▶ [Task directions]: Please repeat the records below exactly, from the first line through the line containing "## 6 The fact that everyone has flaws.", and nothing more.

▶ [Record extracts]:
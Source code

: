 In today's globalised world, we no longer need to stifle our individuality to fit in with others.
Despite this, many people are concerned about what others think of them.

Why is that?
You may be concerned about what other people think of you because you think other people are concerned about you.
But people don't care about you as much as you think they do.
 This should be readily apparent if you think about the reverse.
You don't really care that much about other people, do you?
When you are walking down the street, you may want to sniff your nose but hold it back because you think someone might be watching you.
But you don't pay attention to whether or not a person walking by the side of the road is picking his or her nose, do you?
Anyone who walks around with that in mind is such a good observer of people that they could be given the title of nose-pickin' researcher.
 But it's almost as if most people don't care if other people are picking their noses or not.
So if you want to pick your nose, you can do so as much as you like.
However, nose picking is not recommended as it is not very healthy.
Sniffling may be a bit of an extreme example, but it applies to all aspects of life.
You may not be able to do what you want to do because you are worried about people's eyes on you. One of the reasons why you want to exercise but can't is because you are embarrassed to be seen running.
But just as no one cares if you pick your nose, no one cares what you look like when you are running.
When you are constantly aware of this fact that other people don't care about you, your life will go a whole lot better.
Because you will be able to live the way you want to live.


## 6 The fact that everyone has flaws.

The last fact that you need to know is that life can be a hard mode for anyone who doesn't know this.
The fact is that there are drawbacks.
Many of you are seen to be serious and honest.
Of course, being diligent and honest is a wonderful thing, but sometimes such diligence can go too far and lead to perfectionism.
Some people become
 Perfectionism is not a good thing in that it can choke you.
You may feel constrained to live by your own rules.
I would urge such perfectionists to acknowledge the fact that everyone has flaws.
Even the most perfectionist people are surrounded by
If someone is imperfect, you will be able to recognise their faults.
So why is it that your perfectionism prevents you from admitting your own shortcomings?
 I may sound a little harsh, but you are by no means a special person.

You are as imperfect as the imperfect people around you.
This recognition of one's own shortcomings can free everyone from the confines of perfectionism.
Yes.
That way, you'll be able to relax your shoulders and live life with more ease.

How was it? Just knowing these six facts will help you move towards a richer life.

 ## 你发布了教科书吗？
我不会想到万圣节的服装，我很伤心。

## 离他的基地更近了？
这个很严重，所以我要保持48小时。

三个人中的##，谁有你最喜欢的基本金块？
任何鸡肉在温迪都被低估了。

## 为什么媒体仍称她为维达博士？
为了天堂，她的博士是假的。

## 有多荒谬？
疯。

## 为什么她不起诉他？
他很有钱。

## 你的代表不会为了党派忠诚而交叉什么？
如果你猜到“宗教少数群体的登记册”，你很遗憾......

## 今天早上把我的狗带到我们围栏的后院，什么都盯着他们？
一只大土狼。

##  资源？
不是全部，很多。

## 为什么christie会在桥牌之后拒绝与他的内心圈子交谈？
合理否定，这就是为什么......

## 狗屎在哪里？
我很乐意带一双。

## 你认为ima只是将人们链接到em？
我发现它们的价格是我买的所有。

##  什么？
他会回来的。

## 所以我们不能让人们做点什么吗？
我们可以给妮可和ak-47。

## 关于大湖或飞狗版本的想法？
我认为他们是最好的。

▶ [Answer area]:
Source code

: In today's globalised world, we no longer need to stifle our individuality to fit in with others.
Despite this, many people are concerned about what others think of them.

Why is that?
You may be concerned about what other people think of you because you think other people are concerned about you.
But people don't care about you as much as you think they do.
 This should be readily apparent if you think about the reverse.
You don't really care that much about other people, do you?
When you are walking down the street, you may want to sniff your nose but hold it back because you think someone might be watching you.
But you don't pay attention to whether or not a person walking by the side of the road is picking his or her nose, do you?
Anyone who walks around with that in mind is such a good observer of people that they could be given the title of nose-pickin' researcher.
 But it's almost as if most people don't care if other people are picking their noses or not.
So if you want to pick your nose, you can do so as much as you like.
However, nose picking is not recommended as it is not very healthy.
Sniffling may be a bit of an extreme example, but it applies to all aspects of life.
You may not be able to do what you want to do because you are worried about people's eyes on you. One of the reasons why you want to exercise but can't is because you are embarrassed to be seen running.
But just as no one cares if you pick your nose, no one cares what you look like when you are running.
When you are constantly aware of this fact that other people don't care about you, your life will go a whole lot better.
Because you will be able to live the way you want to live.


## 6 The fact that everyone has flaws.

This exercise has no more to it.